Daijah Wilson, a 19-year-old college student from New Jersey who currently lives in Texas, says, “I primarily see people around my age advocating on social media and in person [because] we’re tired of just sitting on the sidelines. We just want to be involved because it seems like if we don’t talk about it or if we don’t call it out, then who’s willing to?” She adds, this is “because the older generation seems to have given up.”


Wilson also notes that Gen Z’s anxieties about the future play a large role in their political engagement. “A lot of the issues that are being talked about, voted about, and acted upon are going to affect us the most because we’re the upcoming generation.” She cites the specific ways in which her generation is impacted: “We’re coming into not being able to afford rent, not being able to buy homes, not being able to find jobs, competing for resources, and facing environmental problems.”

Zoomers’ connection with political issues and disconnection with voting may have to do with the fact that they get most of their political information from the internet, particularly social media. (Photo: Adobe Stock)

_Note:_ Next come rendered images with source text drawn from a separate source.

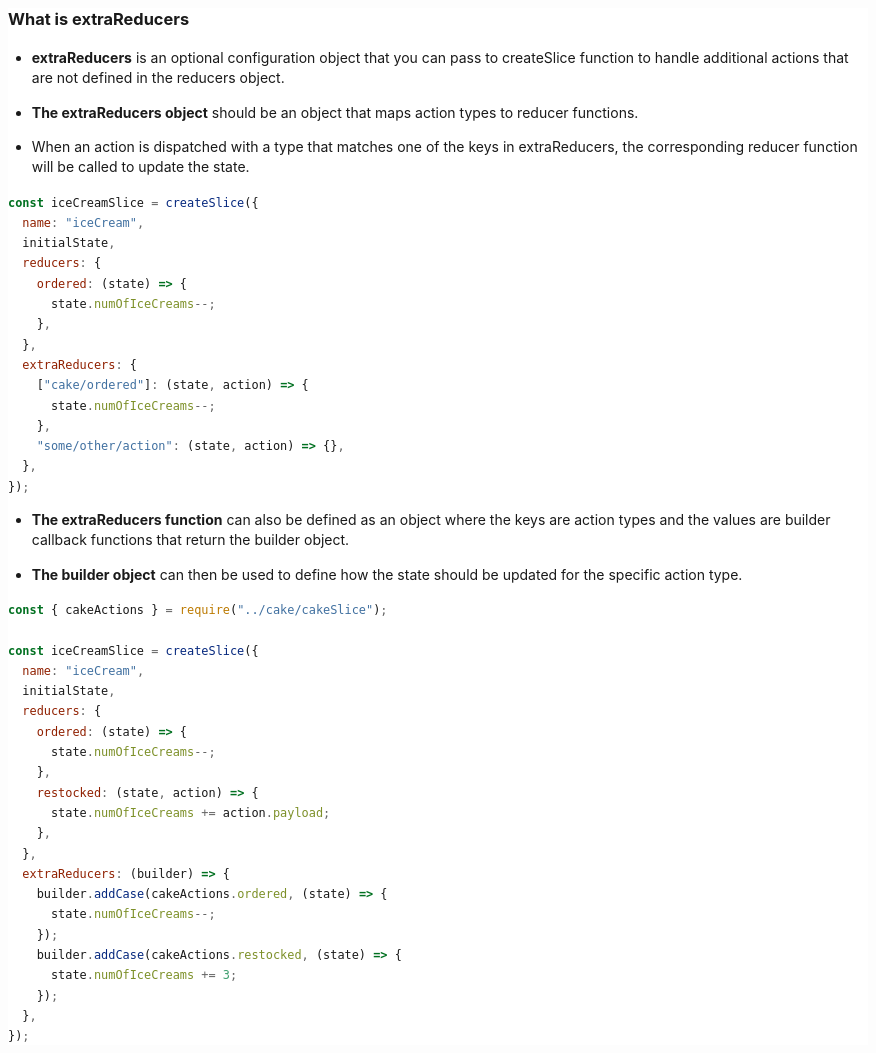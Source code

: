 ### What is extraReducers

- **extraReducers** is an optional configuration object that you can pass to createSlice function to handle additional actions that are not defined in the reducers object.

- **The extraReducers object** should be an object that maps action types to reducer functions.
- When an action is dispatched with a type that matches one of the keys in extraReducers, the corresponding reducer function will be called to update the state.

```js
const iceCreamSlice = createSlice({
  name: "iceCream",
  initialState,
  reducers: {
    ordered: (state) => {
      state.numOfIceCreams--;
    },
  },
  extraReducers: {
    ["cake/ordered"]: (state, action) => {
      state.numOfIceCreams--;
    },
    "some/other/action": (state, action) => {},
  },
});
```

- **The extraReducers function** can also be defined as an object where the keys are action types and the values are builder callback functions that return the builder object.

- **The builder object** can then be used to define how the state should be updated for the specific action type.

```js
const { cakeActions } = require("../cake/cakeSlice");

const iceCreamSlice = createSlice({
  name: "iceCream",
  initialState,
  reducers: {
    ordered: (state) => {
      state.numOfIceCreams--;
    },
    restocked: (state, action) => {
      state.numOfIceCreams += action.payload;
    },
  },
  extraReducers: (builder) => {
    builder.addCase(cakeActions.ordered, (state) => {
      state.numOfIceCreams--;
    });
    builder.addCase(cakeActions.restocked, (state) => {
      state.numOfIceCreams += 3;
    });
  },
});
```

Wilson speculates that Zoomers are pessimistic about their voting choices. “It doesn’t matter if the leadership is Republican or Democrat; we have been facing the same issues time and time again. Nothing’s really changing. I think our generation is cynical about voting but not about social issues.” In other words, she believes that “we can have a better world, but it just feels like my vote doesn’t matter. The candidates don’t care about us.”


Her words echo Michelle Cottle’s recent analysis in The New York Times that Gen Z is more motivated by issues and values than by candidates or parties. Peter de Guzman, a researcher at Tufts University’s Center for Information and Research on Civic Learning and Engagement (CIRCLE), speaking more broadly about people aged 18 to 24, says, “Young people are more likely than older people to not affiliate themselves with a political party, and there has been a plurality [of independents among] young people recently.” Those youth who do identify with a political party are significantly more likely to identify with Democrats, but that may be changing as Zoomers’ dissatisfaction with Biden and Democrats grows. Young people think Democrats are not doing enough when it comes to climate change, the violence of policing, and Palestinian oppression.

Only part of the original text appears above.